# How to ring the bell...



## Plukie (Aug 26, 2007)

...just had to show you these, look at Ruby in the background looking like "Yeah, yeah, I've seen it all before!"


----------



## Bea (Jul 26, 2007)

Dooby is quite a character!!! Those are really funny pics.


----------



## Aly (Jul 30, 2007)

Those are some acrobatic pics! Makes me think Dooby is a girl...hehe


----------



## Plukie (Aug 26, 2007)

STOP IT!!!!


----------



## Aly (Jul 30, 2007)

Plukie said:


> STOP IT!!!!



 I'm just stating my opinion...don't want to confuse you anymore though. I'm sorry.


----------



## Laura (Jul 30, 2007)

Great shot !! mine are no where near that acrobatic 



Babyluv12 said:


> I'm just stating my opinion...don't want to confuse you anymore though.
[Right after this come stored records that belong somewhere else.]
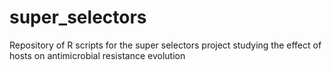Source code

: # super_selectors
Repository of R scripts for the super selectors project studying the effect of hosts on antimicrobial resistance evolution
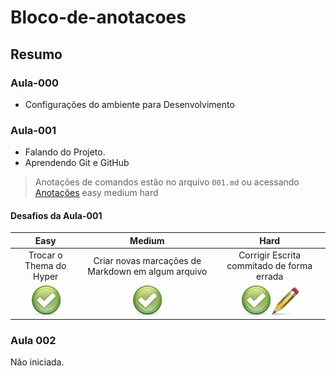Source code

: # Bloco-de-anotacoes

## Resumo

### Aula-000

 - Configurações do ambiente para Desenvolvimento
 
### Aula-001

 - Falando do Projeto.
 - Aprendendo Git e GitHub 
 > Anotações de comandos estão no arquivo `001.md` ou acessando [Anotações](https://github.com/AdalbertoGarc/bloco-de-anotacoes/blob/master/aulas/001.md "Github Anotações")
 easy medium hard
 #### Desafios da Aula-001
| Easy                     | Medium                                             | Hard                                       |
| :----------------------: | :------------------------------------------------: | :----------------------------------------: |
| Trocar o Thema do Hyper  | Criar novas marcações de Markdown em algum arquivo | Corrigir Escrita commitado de forma errada |
| ![alt text][logo1]       | ![alt text][logo1]                                 | ![alt text][logo1]![alt text][logo2]                         |

[logo1]:https://github.com/AdalbertoGarc/bloco-de-anotacoes/blob/master/aulas/icons/icon-sucesso.jpg "Sucesso"
[logo2]:https://github.com/AdalbertoGarc/bloco-de-anotacoes/blob/master/aulas/icons/icon-em-progresso.jpg "Em Progresso"



### Aula 002
Não iniciada.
I'm sorry.


If Dooby is a girl I will be shocked  I know females can mimick and whistle but not usually to the extent that dooby can


----------



## Aly (Jul 30, 2007)

laurago said:


> Great shot !! mine are no where near that acrobatic
> 
> 
> 
> If Dooby is a girl I will be shocked  I know females can mimick and whistle but not usually to the extent that dooby can



Yea- I guess I forgot about the singing... I guess looks can be deceiving..


----------



## Rosie (Aug 27, 2007)

Haha. what a cutie!! My budgie, Minty always rings her bell!


----------